【論説】原発事故の困難性は早期収束と同時に、広範囲に拡散した放射性物質によって汚染された大量の廃棄物対策だ。東京電力福島第1原発事故から6年8カ月が経過してようやく福島県内の処分場搬入が始まった。だが、他県では計画が進まない。責任は国と東電側にあり、住民の理解なき押し付けは許されない。

 搬入するのは指定廃棄物で、放射性セシウムが1キログラム当たり8千ベクレル超10万ベクレル以下の汚泥や焼却灰、稲わらなどだ。福島、岩手、宮城、茨城、東京など11都県で計約20万トン。福島県分が約17万トンと全体の85%を占める。環境省はコンクリートなどで囲うことで安全に処分できると説明する。

 政府は事故が発生した2011年の11月に各都県での処分を閣議決定。まず13年に福島県富岡町の民間処分場に計画の受け入れを要請し、2年後の15年12月に県が容認した。

 中川雅治環境相は「安全確保が大前提」として「地元住人の信頼構築に全力で取り組む」と強調するが、簡単ではない。受け入れた地元は生活再建に向けて苦闘している。その周辺に大量の汚染物質が運び込まれるのだ。安全性への不安とともに、風評被害に対する懸念もあるだろう。

 原発事故による避難指示が解除されたのは、処分場への搬入路がある楢原町が15年9月、富岡町は大半が今年4月になってからだ。ただでさえ帰還率が低く、さらに帰還意欲を低下させる可能性もある。特に若者の古里回帰は一層困難になろう。楢原町の場合、国が県や4行政区と安全協定を結ぶ必要があるが、繁岡行政区は反対姿勢を崩さず協定を結べない。

 国の処分場建設は福島を除き発生量の多い5県で計画されているが、栃木、宮城、千葉各県では候補地の自治体が猛反発。茨城、群馬両県では当分、各地での分散保管を継続させる。

 八方ふさがりの中でくすぶるのが福島への集約論である。「発生元責任」に映るが、そうであれば消費地責任もある。処分場が安全というなら、大消費地の東京の真ん中につくればよいとの論理も成り立つ。

 問題がこじれている原因は全て国にある。処分場の建設方針決定や候補地の選定過程において住民への情報開示が不十分で、環境省は自治体の意見は聞いても住民に直接意見を聞く機会を設けてこなかった。

 原発被害に遭った住民に丁寧な対応を怠り、住民不在の意思決定で前に進むわけがない。

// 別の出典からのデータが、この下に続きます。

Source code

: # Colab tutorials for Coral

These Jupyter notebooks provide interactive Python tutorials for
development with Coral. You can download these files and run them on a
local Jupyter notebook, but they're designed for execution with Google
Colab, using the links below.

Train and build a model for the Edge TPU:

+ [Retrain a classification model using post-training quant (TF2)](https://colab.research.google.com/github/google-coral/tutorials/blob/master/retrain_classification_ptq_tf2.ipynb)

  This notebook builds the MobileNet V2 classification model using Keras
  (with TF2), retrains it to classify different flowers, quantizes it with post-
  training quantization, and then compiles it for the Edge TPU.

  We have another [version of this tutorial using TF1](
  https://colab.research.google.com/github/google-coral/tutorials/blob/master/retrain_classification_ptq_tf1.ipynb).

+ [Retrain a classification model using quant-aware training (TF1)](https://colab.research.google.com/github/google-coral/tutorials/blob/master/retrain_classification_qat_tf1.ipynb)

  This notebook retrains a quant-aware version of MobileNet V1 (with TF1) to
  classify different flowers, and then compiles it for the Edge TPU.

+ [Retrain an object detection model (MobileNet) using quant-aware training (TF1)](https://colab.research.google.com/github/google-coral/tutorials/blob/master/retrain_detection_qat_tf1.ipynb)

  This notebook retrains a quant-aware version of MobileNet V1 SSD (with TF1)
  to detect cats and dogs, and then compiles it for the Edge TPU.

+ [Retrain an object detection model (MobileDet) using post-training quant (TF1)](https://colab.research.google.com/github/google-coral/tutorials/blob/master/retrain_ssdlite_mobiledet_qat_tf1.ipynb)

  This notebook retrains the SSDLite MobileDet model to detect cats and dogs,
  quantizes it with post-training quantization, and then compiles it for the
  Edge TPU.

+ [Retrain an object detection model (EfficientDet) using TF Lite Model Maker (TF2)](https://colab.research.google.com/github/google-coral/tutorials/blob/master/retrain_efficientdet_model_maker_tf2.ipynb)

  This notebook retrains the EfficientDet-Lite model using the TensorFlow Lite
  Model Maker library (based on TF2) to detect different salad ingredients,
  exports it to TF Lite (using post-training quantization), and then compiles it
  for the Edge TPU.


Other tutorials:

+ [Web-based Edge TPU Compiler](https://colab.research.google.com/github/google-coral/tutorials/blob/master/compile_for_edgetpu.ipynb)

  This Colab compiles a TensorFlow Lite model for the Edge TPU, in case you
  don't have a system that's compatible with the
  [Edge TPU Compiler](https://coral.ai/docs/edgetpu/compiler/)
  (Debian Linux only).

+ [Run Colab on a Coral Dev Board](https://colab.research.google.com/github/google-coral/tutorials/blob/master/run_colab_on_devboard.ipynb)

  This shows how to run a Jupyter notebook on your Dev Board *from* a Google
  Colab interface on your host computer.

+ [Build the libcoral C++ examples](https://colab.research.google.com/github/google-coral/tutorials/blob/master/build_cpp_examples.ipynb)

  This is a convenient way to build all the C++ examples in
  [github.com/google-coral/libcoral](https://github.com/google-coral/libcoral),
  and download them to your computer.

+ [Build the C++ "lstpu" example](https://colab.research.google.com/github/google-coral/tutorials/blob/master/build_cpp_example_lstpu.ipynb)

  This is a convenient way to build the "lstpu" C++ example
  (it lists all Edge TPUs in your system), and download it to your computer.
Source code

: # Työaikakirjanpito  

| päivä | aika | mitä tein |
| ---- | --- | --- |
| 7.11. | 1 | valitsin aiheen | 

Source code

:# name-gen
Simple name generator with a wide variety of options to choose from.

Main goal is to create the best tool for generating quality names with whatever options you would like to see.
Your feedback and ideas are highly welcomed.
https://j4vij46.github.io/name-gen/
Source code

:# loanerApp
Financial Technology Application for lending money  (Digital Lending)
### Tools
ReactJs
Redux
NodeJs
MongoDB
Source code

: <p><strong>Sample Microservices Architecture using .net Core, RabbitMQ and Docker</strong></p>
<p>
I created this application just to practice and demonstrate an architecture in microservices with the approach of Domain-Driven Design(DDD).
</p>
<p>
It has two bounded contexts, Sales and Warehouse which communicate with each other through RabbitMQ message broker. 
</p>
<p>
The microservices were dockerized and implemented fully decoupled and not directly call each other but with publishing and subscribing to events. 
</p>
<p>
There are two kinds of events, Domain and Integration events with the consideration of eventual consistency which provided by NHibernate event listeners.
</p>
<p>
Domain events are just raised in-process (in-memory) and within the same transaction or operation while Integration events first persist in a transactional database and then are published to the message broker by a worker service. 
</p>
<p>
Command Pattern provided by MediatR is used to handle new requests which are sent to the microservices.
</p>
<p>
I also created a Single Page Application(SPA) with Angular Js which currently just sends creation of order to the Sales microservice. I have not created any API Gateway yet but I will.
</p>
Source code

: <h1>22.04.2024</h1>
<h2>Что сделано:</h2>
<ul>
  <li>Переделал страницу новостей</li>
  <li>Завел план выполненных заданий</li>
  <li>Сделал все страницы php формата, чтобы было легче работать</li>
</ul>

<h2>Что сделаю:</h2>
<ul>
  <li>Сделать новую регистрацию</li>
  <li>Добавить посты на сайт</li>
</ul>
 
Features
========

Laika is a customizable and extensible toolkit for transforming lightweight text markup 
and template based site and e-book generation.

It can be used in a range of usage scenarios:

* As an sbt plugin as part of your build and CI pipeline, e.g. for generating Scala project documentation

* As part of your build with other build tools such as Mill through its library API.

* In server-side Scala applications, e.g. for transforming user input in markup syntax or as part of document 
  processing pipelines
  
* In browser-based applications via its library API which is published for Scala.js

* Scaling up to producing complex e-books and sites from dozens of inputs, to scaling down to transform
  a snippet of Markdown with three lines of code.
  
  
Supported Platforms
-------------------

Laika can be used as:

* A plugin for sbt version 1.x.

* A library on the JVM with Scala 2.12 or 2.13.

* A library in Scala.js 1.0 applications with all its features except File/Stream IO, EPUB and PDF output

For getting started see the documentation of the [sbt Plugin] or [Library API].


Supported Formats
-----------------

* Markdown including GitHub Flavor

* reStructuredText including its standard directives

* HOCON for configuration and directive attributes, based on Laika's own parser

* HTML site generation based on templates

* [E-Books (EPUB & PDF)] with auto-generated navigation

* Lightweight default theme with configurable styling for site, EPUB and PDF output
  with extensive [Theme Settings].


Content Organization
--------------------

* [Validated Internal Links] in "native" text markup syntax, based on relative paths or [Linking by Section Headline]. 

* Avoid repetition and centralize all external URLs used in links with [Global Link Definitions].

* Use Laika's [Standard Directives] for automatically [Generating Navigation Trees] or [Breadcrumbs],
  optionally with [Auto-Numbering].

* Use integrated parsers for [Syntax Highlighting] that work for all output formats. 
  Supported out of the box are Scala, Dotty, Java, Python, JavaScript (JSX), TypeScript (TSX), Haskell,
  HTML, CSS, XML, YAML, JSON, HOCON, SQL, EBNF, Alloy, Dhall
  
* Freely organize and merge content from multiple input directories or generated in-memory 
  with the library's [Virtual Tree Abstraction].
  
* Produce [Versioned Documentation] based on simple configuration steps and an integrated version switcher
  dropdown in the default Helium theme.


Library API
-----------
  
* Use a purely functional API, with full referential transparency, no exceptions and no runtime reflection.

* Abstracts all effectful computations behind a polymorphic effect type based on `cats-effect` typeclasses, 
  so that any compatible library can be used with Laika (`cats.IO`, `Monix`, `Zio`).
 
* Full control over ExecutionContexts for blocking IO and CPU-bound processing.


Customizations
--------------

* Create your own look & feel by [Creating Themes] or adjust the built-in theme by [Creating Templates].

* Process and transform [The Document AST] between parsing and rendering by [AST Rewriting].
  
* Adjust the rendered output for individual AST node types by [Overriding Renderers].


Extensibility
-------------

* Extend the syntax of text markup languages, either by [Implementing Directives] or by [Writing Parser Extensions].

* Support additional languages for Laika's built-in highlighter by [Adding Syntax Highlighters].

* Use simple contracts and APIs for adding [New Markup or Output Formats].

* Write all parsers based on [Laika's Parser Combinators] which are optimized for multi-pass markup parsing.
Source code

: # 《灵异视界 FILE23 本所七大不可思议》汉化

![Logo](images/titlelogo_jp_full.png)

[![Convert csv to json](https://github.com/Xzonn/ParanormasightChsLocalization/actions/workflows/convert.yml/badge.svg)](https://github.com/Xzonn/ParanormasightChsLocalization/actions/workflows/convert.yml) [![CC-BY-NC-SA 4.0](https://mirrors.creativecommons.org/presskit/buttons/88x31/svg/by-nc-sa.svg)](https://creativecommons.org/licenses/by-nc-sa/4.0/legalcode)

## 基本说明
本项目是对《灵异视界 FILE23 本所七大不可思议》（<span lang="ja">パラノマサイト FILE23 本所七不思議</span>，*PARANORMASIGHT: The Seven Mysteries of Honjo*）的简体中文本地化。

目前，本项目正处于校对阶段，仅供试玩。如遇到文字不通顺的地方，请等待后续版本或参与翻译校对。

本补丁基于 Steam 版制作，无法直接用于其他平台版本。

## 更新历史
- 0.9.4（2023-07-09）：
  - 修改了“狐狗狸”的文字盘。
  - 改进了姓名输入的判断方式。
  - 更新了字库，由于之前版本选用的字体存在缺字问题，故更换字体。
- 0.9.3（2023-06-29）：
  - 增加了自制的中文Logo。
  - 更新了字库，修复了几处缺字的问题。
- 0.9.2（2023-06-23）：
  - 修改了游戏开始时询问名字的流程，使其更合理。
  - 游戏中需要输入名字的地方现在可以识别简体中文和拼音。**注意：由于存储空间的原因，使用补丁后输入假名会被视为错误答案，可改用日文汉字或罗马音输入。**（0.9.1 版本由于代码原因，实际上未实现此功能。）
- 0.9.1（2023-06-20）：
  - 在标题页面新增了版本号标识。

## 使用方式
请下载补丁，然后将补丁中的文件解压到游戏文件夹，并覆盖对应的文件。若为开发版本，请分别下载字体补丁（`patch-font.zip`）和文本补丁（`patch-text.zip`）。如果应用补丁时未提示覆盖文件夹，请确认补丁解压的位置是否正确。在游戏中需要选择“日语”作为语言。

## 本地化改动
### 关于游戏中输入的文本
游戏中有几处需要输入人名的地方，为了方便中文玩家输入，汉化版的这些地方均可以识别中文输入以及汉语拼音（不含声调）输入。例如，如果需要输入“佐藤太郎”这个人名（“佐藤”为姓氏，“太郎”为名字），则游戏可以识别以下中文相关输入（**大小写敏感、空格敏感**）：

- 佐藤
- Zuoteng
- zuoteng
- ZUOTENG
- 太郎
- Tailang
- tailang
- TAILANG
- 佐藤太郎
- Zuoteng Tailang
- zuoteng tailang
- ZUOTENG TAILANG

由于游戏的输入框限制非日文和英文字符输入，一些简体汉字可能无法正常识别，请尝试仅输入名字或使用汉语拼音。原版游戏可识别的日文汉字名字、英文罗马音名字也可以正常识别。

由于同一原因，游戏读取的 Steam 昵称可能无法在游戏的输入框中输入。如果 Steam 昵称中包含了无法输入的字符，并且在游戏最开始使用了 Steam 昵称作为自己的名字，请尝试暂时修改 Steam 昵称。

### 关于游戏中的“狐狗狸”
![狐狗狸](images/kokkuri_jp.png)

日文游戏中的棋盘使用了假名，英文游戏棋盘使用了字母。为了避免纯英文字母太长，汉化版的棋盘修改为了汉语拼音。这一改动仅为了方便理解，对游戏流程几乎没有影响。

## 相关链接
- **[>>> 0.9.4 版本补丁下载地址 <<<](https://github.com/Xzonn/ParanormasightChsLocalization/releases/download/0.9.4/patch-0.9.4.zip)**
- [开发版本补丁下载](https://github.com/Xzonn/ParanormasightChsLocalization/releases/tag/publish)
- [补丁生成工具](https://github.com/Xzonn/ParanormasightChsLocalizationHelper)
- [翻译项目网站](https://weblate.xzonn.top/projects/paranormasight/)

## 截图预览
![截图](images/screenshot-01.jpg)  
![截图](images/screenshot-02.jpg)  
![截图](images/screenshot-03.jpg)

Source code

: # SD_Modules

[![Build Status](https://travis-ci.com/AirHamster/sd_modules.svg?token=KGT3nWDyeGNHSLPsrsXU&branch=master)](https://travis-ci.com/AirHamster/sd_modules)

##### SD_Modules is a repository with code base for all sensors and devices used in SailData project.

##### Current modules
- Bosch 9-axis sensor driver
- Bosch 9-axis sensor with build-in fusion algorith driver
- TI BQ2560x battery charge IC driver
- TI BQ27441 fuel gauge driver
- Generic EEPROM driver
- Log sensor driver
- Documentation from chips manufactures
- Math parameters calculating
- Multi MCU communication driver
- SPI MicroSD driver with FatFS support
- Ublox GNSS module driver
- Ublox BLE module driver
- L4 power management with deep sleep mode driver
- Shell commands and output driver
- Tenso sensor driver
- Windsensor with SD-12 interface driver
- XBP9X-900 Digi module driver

 3年前、除染廃棄物を保管する国の中間貯蔵施設建設をめぐり、当時の石原伸晃環境相が難航する福島県側との交渉について「最後は金目でしょ」と述べ、金銭で解決しようとする地元軽視の姿勢が批判された。

 環境省は昨年、指定廃棄物でも8千ベクレル超の基準を下回った場合は指定を解除、一般ごみと同様の処分を認める新ルールを決めた。決して事故を矮小(わいしょう)化させてはならず、絶えず住民に向き合い時間を掛けた説明で理解を得ていくしかない。